Дарина всплеснула руками:

— Господи, ну сколько можно! Врачи же сказали — кора мозга атрофирована на восемьдесят процентов. Это овощ, Алена! Овощ!

Алена молча пошла к матери. Села рядом, взяла за руку. Мария Васильевна не реагировала. Глаза смотрели в никуда.

— Мам, это я, Алена. Твоя дочь. Помнишь меня?

Молчание.

— Мам, если ты меня слышишь, сожми руку. Пожалуйста.

Ничего.

Дарина встала в дверях:

— Видишь? Она уже не здесь. Отпусти ее.

— Уезжай, — тихо сказала Алена. — Просто уезжай.

Январь. Мария Васильевна перестала глотать. Зондовое питание. Вызывали скорую, врач покачал головой:

— Дней десять максимум. Готовьтесь.

Алена не готовилась. Сидела рядом, читала вслух. Старые письма отца с армии. Мама их хранила в шкатулке. «Здравствуй, моя дорогая Машенька! Как ты там? Как здоровье? Я по тебе очень скучаю…»

На пятый день Мария Васильевна открыла глаза. Посмотрела прямо на Алену. Осознанно.

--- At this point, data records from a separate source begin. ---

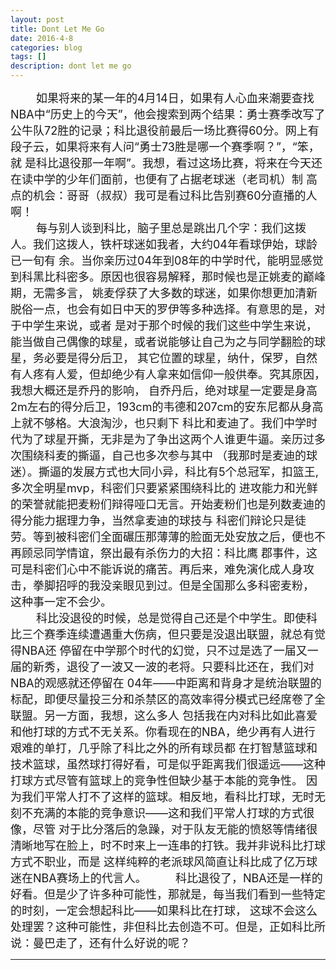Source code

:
 ```yaml
---
layout: post
title: Dont Let Me Go
date: 2016-4-8
categories: blog
tags: []
description: dont let me go
---
```

<font size="4">
&emsp;&emsp;
如果将来的某一年的4月14日，如果有人心血来潮要查找NBA中“历史上的今天”，他会搜索到两个结果：勇士赛季改写了
公牛队72胜的记录；科比退役前最后一场比赛得60分。网上有段子云，如果将来有人问“勇士73胜是哪一个赛季啊？”，“笨，就
是科比退役那一年啊”。我想，看过这场比赛，将来在今天还在读中学的少年们面前，也便有了占据老球迷（老司机）制
高点的机会：哥哥（叔叔）我可是看过科比告别赛60分直播的人啊！<br/>
&emsp;&emsp;
每与别人谈到科比，脑子里总是跳出几个字：我们这拨人。我们这拨人，铁杆球迷如我者，大约04年看球伊始，球龄已一旬有
余。当你亲历过04年到08年的中学时代，能明显感觉到科黑比科密多。原因也很容易解释，那时候也是正姚麦的巅峰期，无需多言，
姚麦俘获了大多数的球迷，如果你想更加清新脱俗一点，也会有如日中天的罗伊等多种选择。有意思的是，对于中学生来说，或者
是对于那个时候的我们这些中学生来说，能当做自己偶像的球星，或者说能够让自己为之与同学翻脸的球星，务必要是得分后卫，
其它位置的球星，纳什，保罗，自然有人疼有人爱，但却绝少有人拿来如信仰一般供奉。究其原因，我想大概还是乔丹的影响，
自乔丹后，绝对球星一定要是身高2m左右的得分后卫，193cm的韦德和207cm的安东尼都从身高上就不够格。大浪淘沙，也只剩下
科比和麦迪了。我们中学时代为了球星开撕，无非是为了争出这两个人谁更牛逼。亲历过多次围绕科麦的撕逼，自己也多次参与其中
（我那时是麦迪的球迷）。撕逼的发展方式也大同小异，科比有5个总冠军，扣篮王, 多次全明星mvp，科密们只要紧紧围绕科比的
进攻能力和光鲜的荣誉就能把麦粉们辩得哑口无言。开始麦粉们也是列数麦迪的得分能力据理力争，当然拿麦迪的球技与
科密们辩论只是徒劳。等到被科密们全面碾压那薄薄的脸面无处安放之后，便也不再顾忌同学情谊，祭出最有杀伤力的大招：科比鹰
郡事件，这可是科密们心中不能诉说的痛苦。再后来，难免演化成人身攻击，拳脚招呼的我没亲眼见到过。但是全国那么多科密麦粉，
这种事一定不会少。<br/>
&emsp;&emsp;
科比没退役的时候，总是觉得自己还是个中学生。即使科比三个赛季连续遭遇重大伤病，但只要是没退出联盟，就总有觉得NBA还
停留在中学那个时代的幻觉，只不过是选了一届又一届的新秀，退役了一波又一波的老将。只要科比还在，我们对NBA的观感就还停留在
04年——中距离和背身才是统治联盟的标配，即便尽量投三分和杀禁区的高效率得分模式已经席卷了全联盟。另一方面，我想，这么多人
包括我在内对科比如此喜爱和他打球的方式不无关系。你看现在的NBA，绝少再有人进行艰难的单打，几乎除了科比之外的所有球员都
在打智慧篮球和技术篮球，虽然球打得好看，可是似乎距离我们很遥远——这种打球方式尽管有篮球上的竞争性但缺少基于本能的竞争性。
因为我们平常人打不了这样的篮球。相反地，看科比打球，无时无刻不充满的本能的竞争意识——这和我们平常人打球的方式很像，尽管
对于比分落后的急躁，对于队友无能的愤怒等情绪很清晰地写在脸上，时不时来上一连串的打铁。我并非说科比打球方式不职业，而是
这样纯粹的老派球风简直让科比成了亿万球迷在NBA赛场上的代言人。
&emsp;&emsp;
科比退役了，NBA还是一样的好看。但是少了许多种可能性，那就是，每当我们看到一些特定的时刻，一定会想起科比——如果科比在打球，
这球不会这么处理罢？这种可能性，非但科比去创造不可。但是，正如科比所说：曼巴走了，还有什么好说的呢？    




</font>


---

— Доченька… — прохрипела еле слышно.

— Мама! Мамочка!

— Прости меня…

— За что, мам? Не за что прощать!

— За все… Трудно тебе… Знаю…

— Не трудно! Все хорошо!

Мария Васильевна слабо улыбнулась:

— Врешь… Как маленькая… Плохо врешь…

Потом закрыла глаза. Дыхание стало ровным. Алена сидела, держала ее за руку. Через час дыхание стало реже. Потом еще реже.

В три часа ночи Мария Васильевна умерла. Тихо. Спокойно. Держа дочь за руку.

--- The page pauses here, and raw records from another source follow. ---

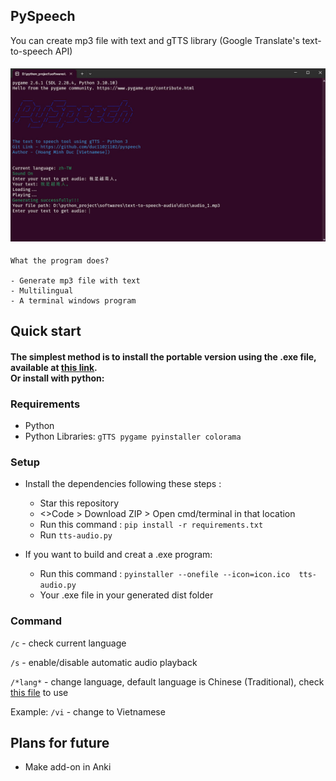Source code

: ## PySpeech
You can create mp3 file with text and gTTS library (Google Translate's text-to-speech API)

<h4><p align="center"><img src="design.jpg" width="800"/></p></h4>

```
What the program does? 

- Generate mp3 file with text
- Multilingual
- A terminal windows program
``` 

## Quick start 

<h4>The simplest method is to install the portable version using the .exe file, available at <a href="https://github.com/duc11021102/pyspeech/releases/download/v1.0/tts-audio.exe">this link</a>.
<br>
Or install with <b>python</b>:

### Requirements

* Python
* Python Libraries: `gTTS pygame pyinstaller colorama`

### Setup 

- Install the dependencies following these steps : 

  - Star this repository
  - <>Code > Download ZIP > Open cmd/terminal in that location
  - Run this command : `pip install -r requirements.txt`
  - Run `tts-audio.py`


- If you want to build and creat a .exe program:

  - Run this command : `pyinstaller --onefile --icon=icon.ico  tts-audio.py`
  - Your .exe file in your generated dist folder


### Command 
```/c``` - check current language

```/s``` - enable/disable automatic audio playback

```/*lang*``` - change language, default language is Chinese (Traditional), check <a href="https://github.com/duc11021102/pyspeech/blob/main/langs.py" >this file<a/> to use

Example: ```/vi``` - change to Vietnamese

##  Plans for future
<ul>
  <li>Make add-on in Anki</li>
</ul>
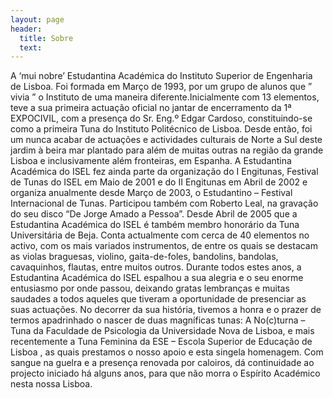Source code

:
 ```yaml
---
layout: page
header:
  title: Sobre
  text: 
---
```

A ‘mui nobre’ Estudantina Académica do Instituto Superior de Engenharia de Lisboa. Foi formada em Março de 1993, por um grupo de alunos que ” vivia ” o Instituto de uma maneira diferente.Inicialmente com 13 elementos, teve a sua primeira actuação oficial no jantar de encerramento da 1ª EXPOCIVIL, com a presença do Sr. Eng.º Edgar Cardoso, constituindo-se como a primeira Tuna do Instituto Politécnico de Lisboa.
Desde então, foi um nunca acabar de actuações e actividades culturais de Norte a Sul deste jardim à beira mar plantado para além de muitas outras na região da grande Lisboa e inclusivamente além fronteiras, em Espanha. A Estudantina Académica do ISEL fez ainda parte da organização do I Engitunas, Festival de Tunas do ISEL em Maio de 2001 e do II Engitunas em Abril de 2002 e organiza anualmente desde Março de 2003, o Estudantino – Festival Internacional de Tunas. Participou também com Roberto Leal, na gravação do seu disco “De Jorge Amado a Pessoa”. Desde Abril de 2005 que a Estudantina Académica do ISEL é também membro honorário da Tuna Universitária de Beja.
Conta actualmente com cerca de 40 elementos no activo, com os mais variados instrumentos, de entre os quais se destacam as violas braguesas, violino, gaita-de-foles, bandolins, bandolas, cavaquinhos, flautas, entre muitos outros.
Durante todos estes anos, a Estudantina Académica do ISEL espalhou a sua alegria e o seu enorme entusiasmo por onde passou, deixando gratas lembranças e muitas saudades a todos aqueles que tiveram a oportunidade de presenciar as suas actuações.
No decorrer da sua história, tivemos a honra e o prazer de termos apadrinhado o nascer de duas magníficas tunas: A No(c)turna – Tuna da Faculdade de Psicologia da Universidade Nova de Lisboa, e mais recentemente a Tuna Feminina da ESE – Escola Superior de Educação de Lisboa , as quais prestamos o nosso apoio e esta singela homenagem.
Com sangue na guelra e a presença renovada por caloiros, dá continuidade ao projecto iniciado há alguns anos, para que não morra o Espírito Académico nesta nossa Lisboa.
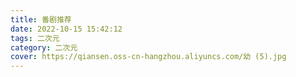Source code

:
 ```yaml
---
title: 番剧推荐
date: 2022-10-15 15:42:12
tags: 二次元
category: 二次元
cover: https://qiansen.oss-cn-hangzhou.aliyuncs.com/幼 (5).jpg
---
```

После похорон Алена осталась в опустевшей квартире. Дарина улетела обратно в Питер. Любка зашла попрощаться:

— Ты держись. Она мучиться перестала. И ты теперь жить начнешь.

— Знаешь, что самое страшное?

— Что?

— Я ее вчера уже не помню здоровой. Помню только больной. Эти два года стерли все предыдущие сорок три. Как будто она всегда была такой — беспомощной, не узнающей меня.

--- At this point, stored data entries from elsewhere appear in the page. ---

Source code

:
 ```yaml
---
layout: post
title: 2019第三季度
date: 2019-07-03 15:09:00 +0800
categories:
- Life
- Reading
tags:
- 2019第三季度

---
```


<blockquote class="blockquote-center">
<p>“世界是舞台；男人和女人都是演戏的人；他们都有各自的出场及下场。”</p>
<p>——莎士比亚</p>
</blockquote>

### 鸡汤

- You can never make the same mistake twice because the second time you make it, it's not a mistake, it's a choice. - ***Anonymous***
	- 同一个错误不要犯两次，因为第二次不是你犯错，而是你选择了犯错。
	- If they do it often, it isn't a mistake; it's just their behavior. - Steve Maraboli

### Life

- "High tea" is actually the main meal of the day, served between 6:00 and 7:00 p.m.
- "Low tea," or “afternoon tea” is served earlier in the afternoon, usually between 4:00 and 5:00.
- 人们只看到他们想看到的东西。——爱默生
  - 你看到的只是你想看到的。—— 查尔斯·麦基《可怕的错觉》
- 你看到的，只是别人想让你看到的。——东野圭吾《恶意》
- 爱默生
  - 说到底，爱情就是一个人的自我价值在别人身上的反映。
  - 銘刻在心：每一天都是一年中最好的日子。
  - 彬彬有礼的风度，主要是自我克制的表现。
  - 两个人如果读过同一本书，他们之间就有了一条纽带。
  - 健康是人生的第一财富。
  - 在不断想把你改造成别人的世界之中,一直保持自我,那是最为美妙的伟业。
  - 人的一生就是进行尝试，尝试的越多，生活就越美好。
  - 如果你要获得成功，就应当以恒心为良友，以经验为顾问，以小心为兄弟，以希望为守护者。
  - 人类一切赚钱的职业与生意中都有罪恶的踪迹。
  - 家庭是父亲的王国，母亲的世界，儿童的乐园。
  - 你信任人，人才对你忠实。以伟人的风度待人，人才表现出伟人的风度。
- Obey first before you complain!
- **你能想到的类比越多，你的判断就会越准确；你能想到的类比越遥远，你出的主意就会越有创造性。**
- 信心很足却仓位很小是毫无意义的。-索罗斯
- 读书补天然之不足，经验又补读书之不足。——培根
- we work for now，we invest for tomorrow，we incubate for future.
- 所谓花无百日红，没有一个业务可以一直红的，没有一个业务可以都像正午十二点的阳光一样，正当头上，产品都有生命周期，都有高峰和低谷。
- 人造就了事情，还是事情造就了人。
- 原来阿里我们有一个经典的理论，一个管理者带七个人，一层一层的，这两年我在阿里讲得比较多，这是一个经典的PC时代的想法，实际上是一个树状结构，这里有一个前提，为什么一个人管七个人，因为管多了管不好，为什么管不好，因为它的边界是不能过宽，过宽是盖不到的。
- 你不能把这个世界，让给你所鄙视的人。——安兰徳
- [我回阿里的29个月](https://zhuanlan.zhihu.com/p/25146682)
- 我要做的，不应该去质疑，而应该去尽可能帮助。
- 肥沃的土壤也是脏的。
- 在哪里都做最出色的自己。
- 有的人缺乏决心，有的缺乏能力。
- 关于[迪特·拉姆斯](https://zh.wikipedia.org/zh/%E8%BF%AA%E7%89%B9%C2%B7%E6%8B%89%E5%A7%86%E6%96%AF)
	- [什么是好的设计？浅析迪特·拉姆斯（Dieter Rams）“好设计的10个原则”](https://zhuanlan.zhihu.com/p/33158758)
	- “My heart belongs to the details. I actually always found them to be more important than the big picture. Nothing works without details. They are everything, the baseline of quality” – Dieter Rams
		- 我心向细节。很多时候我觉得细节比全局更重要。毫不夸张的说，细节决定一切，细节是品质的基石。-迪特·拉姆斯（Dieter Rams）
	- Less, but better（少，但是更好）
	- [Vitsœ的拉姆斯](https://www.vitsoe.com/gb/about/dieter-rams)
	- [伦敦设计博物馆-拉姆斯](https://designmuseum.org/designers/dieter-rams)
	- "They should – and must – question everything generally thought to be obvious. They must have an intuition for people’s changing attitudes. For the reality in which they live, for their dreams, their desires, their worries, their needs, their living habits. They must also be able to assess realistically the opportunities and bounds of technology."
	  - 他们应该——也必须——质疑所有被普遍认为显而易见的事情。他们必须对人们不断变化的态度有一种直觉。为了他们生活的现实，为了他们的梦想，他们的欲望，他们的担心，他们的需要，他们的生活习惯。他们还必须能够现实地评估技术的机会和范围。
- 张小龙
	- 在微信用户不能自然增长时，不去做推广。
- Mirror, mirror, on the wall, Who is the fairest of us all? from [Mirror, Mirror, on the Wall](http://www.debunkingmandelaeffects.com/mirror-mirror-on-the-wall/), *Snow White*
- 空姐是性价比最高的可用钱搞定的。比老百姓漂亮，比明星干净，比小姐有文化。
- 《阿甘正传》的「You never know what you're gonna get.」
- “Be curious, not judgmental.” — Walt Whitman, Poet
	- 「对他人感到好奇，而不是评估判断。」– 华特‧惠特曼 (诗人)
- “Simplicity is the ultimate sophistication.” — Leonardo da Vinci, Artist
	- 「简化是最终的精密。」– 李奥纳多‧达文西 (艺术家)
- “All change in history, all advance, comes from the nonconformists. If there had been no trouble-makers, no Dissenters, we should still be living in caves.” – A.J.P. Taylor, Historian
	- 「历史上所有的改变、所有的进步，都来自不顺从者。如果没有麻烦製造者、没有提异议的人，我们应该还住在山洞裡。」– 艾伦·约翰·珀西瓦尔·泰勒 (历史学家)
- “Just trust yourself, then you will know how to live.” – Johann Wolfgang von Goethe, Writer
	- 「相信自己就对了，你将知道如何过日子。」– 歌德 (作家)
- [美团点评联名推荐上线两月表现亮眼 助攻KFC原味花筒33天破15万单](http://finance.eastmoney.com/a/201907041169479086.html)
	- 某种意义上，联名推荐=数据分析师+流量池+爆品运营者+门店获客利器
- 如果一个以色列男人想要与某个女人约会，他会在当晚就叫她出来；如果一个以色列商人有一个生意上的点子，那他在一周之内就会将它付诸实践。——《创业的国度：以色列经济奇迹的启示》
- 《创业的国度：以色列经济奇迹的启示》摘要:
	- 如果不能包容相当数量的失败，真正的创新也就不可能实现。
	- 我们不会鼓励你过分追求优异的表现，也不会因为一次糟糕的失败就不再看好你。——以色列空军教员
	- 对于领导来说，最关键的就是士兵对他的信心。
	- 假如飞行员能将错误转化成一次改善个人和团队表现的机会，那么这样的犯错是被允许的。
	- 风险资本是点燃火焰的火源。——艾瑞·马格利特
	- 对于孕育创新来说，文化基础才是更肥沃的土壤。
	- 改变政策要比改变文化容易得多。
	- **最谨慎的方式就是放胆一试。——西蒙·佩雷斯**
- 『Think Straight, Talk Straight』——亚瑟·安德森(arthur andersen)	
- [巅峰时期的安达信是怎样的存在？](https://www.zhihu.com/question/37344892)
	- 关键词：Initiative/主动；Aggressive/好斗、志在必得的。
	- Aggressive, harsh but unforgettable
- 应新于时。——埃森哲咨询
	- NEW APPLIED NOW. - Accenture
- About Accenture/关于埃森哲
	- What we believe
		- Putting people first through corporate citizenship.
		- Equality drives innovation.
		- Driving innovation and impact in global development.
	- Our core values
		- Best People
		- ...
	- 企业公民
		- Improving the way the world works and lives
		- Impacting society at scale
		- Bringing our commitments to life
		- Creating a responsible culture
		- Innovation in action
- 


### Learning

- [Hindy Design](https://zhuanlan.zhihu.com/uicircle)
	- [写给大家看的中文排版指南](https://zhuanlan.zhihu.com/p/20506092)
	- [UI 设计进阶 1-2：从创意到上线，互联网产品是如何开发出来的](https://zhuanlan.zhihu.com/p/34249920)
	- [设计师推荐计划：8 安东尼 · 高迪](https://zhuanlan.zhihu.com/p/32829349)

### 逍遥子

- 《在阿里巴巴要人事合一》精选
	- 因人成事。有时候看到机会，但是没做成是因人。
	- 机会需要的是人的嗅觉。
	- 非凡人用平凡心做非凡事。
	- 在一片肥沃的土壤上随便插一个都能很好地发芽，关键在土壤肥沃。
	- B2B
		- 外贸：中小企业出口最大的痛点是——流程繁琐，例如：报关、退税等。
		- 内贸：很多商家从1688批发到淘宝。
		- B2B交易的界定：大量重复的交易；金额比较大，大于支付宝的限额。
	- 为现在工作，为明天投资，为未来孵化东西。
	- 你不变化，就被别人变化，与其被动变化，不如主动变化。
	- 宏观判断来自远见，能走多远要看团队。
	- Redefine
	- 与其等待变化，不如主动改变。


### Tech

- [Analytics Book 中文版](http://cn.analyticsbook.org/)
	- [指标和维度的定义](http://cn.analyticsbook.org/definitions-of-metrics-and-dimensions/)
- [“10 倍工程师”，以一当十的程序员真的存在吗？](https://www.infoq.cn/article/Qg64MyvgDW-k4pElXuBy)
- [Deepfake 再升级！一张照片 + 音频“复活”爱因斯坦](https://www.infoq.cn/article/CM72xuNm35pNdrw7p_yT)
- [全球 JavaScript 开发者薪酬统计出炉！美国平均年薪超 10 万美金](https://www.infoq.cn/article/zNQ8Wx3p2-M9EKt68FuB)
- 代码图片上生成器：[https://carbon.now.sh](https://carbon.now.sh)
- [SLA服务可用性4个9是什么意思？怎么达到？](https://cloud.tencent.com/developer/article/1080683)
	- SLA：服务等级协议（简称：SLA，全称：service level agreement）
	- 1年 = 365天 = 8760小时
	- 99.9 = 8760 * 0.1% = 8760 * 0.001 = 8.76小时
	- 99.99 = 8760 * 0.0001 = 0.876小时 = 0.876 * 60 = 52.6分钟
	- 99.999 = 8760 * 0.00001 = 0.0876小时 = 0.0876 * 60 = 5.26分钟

— Пройдет. Вспомнишь нормальной.

Алена кивнула. Любка ушла.

Вечером Алена села в мамино кресло. Включила телевизор — тот самый, в который мать смотрела, не видя. На экране шла какая-то передача про животных.

Телефон зазвонил. Дарина.

— Как ты?

— Нормально.

— Алена, я тут подумала… Может, ты к нам переедешь? В Питер? Квартиру продадим, купим тебе студию. Работу найдем.

— Спасибо. Подумаю.

Положила трубку. Встала, пошла на кухню. Машинально открыла холодильник — там стояли баночки с протертой едой для мамы. Выбросила.

Села за стол. Первый раз за два года она была дома одна. Совсем одна. Без вопроса «где я?». Без ночных хождений. Без памперсов и уколов.

Странное чувство. Будто что-то важное потеряла. Не мать — ее она потеряла постепенно, день за днем, вопрос за вопросом. Потеряла смысл. Два года ее смыслом был уход. Теперь ухаживать не за кем.

Завтра надо будет идти искать работу. Послезавтра — разбирать мамины вещи. Через неделю — возвращаться к нормальной жизни.

Если она еще помнит, что это такое — нормальная жизнь.

Алена налила себе водки. Первую рюмку за два года. Выпила. Закусила соленым огурцом из маминых запасов.

— За тебя, мам. За то, что узнала меня в конце. Спасибо.

Допила. Легла спать в своей комнате. Впервые за долгое время — крепко, без тревожных пробуждений.

Среди ночи проснулась по привычке — пора переворачивать маму, чтобы не было пролежней. Дошла до ее комнаты, увидела пустую кровать.

Села на край. И только тут дала себе волю. Выла в подушку так, что горло саднило. За эти два года. За украденную жизнь — и мамину, и свою. За то, что больше никто не спросит «где я?».

Потому что теперь этот вопрос задавала себе она сама.